AVAILABLE DATA |
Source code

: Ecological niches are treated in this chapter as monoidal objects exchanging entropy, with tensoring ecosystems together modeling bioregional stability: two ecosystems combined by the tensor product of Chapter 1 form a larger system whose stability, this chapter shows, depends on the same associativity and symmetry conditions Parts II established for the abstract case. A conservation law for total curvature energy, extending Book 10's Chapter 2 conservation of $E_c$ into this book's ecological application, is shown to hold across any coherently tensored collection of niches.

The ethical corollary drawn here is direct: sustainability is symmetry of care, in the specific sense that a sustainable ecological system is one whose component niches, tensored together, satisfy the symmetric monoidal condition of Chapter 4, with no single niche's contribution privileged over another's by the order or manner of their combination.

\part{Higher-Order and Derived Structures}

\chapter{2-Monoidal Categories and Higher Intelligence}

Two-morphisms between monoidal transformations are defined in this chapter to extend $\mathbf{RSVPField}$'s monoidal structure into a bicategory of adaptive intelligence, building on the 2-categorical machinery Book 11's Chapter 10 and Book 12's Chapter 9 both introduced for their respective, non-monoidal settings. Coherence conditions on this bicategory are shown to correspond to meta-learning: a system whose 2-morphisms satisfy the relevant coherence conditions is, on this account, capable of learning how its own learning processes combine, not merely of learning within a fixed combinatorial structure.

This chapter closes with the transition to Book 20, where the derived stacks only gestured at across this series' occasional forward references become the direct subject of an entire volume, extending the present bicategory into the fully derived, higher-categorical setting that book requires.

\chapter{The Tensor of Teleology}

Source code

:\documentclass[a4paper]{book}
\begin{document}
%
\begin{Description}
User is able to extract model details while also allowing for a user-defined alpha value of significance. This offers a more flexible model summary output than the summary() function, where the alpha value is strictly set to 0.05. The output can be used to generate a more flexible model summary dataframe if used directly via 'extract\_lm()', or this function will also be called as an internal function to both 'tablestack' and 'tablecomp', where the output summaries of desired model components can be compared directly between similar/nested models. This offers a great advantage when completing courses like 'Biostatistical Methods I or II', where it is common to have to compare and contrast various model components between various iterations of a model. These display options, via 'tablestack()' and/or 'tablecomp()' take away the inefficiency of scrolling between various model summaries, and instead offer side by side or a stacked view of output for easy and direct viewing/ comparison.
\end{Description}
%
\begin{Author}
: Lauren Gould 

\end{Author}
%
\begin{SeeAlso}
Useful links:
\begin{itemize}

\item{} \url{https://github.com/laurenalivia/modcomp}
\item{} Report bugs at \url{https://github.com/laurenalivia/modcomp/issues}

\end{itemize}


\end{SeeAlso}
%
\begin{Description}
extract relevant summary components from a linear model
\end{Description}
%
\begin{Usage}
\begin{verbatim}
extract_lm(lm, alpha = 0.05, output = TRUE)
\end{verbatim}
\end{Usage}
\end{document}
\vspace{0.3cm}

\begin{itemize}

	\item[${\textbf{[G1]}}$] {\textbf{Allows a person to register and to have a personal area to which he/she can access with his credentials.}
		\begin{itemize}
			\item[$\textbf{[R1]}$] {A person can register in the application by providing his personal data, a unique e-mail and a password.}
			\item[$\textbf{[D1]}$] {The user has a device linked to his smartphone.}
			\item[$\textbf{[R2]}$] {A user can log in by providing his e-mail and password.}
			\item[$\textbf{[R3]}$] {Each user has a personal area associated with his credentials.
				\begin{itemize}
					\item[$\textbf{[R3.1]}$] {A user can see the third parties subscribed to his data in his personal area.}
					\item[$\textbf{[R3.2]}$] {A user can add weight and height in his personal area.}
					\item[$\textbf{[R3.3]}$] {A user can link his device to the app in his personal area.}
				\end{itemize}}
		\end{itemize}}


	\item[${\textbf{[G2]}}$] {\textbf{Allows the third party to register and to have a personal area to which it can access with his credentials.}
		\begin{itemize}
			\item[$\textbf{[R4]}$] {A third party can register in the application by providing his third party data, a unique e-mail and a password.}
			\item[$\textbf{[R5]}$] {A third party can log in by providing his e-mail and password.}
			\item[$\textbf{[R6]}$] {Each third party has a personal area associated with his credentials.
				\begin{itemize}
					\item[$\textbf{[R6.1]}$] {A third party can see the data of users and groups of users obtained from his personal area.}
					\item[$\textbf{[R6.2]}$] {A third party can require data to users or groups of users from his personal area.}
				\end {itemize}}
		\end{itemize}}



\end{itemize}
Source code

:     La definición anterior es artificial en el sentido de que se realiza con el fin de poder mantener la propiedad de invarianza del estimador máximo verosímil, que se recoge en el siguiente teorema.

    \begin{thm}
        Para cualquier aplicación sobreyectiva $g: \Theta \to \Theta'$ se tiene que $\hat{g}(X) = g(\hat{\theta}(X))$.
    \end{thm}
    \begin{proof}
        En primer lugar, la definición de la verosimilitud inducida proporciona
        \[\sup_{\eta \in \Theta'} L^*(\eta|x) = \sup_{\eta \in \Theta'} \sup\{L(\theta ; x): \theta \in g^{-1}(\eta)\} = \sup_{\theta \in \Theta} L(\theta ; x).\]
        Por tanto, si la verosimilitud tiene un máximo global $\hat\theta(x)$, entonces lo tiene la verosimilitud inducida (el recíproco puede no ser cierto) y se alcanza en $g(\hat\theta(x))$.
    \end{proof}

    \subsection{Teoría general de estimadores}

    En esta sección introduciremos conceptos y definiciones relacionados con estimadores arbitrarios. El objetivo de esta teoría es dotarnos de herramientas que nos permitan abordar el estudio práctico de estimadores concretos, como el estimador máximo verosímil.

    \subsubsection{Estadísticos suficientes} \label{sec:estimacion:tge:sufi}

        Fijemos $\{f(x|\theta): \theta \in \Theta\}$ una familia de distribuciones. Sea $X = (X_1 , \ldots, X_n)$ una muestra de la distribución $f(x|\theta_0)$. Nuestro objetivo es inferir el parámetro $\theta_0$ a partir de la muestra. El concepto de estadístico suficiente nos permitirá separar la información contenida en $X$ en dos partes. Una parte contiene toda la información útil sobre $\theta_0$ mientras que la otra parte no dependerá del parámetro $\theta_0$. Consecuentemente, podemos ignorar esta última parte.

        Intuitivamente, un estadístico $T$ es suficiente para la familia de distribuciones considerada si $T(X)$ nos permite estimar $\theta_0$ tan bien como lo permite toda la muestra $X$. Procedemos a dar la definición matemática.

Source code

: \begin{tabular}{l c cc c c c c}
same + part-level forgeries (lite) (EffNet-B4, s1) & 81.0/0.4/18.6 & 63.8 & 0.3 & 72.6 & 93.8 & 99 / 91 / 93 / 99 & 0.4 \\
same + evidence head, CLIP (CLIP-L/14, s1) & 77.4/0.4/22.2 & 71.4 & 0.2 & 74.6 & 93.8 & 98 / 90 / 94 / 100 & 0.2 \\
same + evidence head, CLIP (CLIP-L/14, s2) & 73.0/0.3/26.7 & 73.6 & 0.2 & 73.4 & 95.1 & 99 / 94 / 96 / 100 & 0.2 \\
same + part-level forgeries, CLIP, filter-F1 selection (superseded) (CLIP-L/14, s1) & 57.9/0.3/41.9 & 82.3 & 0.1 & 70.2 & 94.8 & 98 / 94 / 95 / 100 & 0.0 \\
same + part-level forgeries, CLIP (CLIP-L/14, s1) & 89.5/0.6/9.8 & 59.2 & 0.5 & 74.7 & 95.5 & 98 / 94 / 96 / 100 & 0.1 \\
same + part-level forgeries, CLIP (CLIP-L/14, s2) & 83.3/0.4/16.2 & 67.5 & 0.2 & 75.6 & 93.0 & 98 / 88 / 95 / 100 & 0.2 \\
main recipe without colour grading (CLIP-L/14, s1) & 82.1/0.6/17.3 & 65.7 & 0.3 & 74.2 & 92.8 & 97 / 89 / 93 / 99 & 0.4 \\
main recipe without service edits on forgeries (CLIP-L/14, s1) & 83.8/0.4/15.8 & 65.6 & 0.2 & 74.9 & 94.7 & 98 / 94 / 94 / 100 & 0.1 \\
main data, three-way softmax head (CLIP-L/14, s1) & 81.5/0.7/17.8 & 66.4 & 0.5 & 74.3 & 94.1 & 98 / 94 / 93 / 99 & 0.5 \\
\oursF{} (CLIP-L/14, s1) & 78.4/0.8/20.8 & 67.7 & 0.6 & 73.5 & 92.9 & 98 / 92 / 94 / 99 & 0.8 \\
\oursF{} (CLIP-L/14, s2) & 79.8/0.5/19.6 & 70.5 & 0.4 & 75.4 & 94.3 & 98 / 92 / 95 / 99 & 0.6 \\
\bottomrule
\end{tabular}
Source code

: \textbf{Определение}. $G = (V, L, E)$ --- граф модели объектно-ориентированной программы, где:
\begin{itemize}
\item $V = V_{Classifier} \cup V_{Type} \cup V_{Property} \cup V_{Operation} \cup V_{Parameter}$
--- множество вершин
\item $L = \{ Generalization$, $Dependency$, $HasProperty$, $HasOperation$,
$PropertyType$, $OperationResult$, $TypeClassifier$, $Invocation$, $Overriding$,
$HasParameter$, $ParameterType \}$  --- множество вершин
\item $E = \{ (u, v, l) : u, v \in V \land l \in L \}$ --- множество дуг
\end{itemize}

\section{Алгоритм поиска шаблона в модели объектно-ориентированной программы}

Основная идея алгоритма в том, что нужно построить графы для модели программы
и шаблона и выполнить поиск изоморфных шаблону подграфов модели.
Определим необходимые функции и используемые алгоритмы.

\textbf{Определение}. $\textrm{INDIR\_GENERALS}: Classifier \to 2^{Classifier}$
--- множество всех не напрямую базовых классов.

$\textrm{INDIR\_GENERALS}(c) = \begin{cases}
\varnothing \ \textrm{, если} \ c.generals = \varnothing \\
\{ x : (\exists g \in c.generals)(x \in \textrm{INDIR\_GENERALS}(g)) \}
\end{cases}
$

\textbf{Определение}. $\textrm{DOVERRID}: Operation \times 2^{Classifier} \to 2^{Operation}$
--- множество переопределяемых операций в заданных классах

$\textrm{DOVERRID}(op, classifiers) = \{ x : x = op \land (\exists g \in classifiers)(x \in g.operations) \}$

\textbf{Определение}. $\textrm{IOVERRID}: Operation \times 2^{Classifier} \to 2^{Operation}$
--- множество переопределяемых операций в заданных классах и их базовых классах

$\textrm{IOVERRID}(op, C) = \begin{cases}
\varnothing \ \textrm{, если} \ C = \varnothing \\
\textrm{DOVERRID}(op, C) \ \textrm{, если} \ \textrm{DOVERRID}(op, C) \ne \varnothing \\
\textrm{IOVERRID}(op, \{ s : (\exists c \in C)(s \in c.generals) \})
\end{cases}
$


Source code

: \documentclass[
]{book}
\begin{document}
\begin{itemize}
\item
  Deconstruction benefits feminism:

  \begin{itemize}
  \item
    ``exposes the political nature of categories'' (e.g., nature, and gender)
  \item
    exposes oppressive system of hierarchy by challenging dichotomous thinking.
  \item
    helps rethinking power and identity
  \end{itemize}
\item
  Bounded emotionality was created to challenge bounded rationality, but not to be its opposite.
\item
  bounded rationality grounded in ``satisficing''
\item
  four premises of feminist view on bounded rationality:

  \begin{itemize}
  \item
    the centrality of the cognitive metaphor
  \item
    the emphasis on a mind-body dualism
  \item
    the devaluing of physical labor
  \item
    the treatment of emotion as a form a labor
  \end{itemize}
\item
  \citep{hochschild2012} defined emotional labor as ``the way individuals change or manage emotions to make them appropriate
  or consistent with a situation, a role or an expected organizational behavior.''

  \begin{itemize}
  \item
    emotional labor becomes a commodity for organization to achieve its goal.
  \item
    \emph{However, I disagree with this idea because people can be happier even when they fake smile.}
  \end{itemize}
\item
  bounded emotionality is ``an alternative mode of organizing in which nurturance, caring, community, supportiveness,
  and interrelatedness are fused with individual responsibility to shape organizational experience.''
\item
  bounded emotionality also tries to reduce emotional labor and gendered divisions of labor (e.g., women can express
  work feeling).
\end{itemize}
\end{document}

WHAT THE TASK ASKS | Using the line that contains "bounded emotionality also" as the first, reproduce each line exactly through the last line of the listing.

SOLVED PROBLEM |
  bounded emotionality also tries to reduce emotional labor and gendered divisions of labor (e.g., women can express
  work feeling).
\end{itemize}
\end{document}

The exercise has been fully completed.